#### Data excerpts

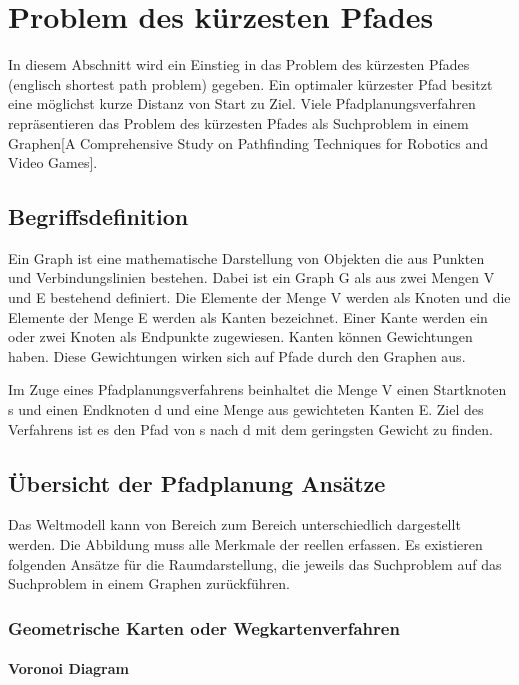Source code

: \chapter{Problem des kürzesten Pfades}

In diesem Abschnitt wird ein Einstieg in das Problem des kürzesten Pfades (englisch shortest path problem) gegeben. Ein optimaler kürzester Pfad besitzt eine möglichst kurze Distanz von Start zu Ziel\cite{Madkour.05.05.2017}. Viele Pfadplanungsverfahren repräsentieren das Problem des kürzesten Pfades als Suchproblem in einem Graphen[A Comprehensive Study on Pathfinding Techniques for Robotics and Video Games].

\section{Begriffsdefinition}

Ein Graph ist eine mathematische Darstellung von Objekten die aus Punkten und Verbindungslinien bestehen. Dabei ist ein Graph G als aus zwei Mengen V und E bestehend definiert. Die Elemente der Menge V werden als Knoten und die Elemente der Menge E werden als Kanten bezeichnet. Einer Kante werden ein oder zwei Knoten als Endpunkte zugewiesen. Kanten können Gewichtungen haben. Diese Gewichtungen wirken sich auf Pfade durch den Graphen aus\cite{Gross.2004}. 

Im Zuge eines Pfadplanungsverfahrens beinhaltet die Menge V einen Startknoten s und einen Endknoten d und eine Menge aus gewichteten Kanten E. Ziel des Verfahrens ist es den Pfad von s nach d mit dem geringsten Gewicht zu finden\cite{Madkour.05.05.2017}. 

\section{Übersicht der Pfadplanung Ansätze}

Das Weltmodell kann von Bereich zum Bereich unterschiedlich dargestellt werden. Die Abbildung muss alle Merkmale der reellen erfassen.  Es existieren folgenden Ansätze für die Raumdarstellung, die jeweils das Suchproblem auf das Suchproblem in einem Graphen zurückführen.

\subsection{Geometrische Karten oder Wegkartenverfahren}

\subsubsection{Voronoi Diagram}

#### Aim of the task
Once the lines holding the word "cite" in the material above are counted, report that number by itself.

#### Problem solution
3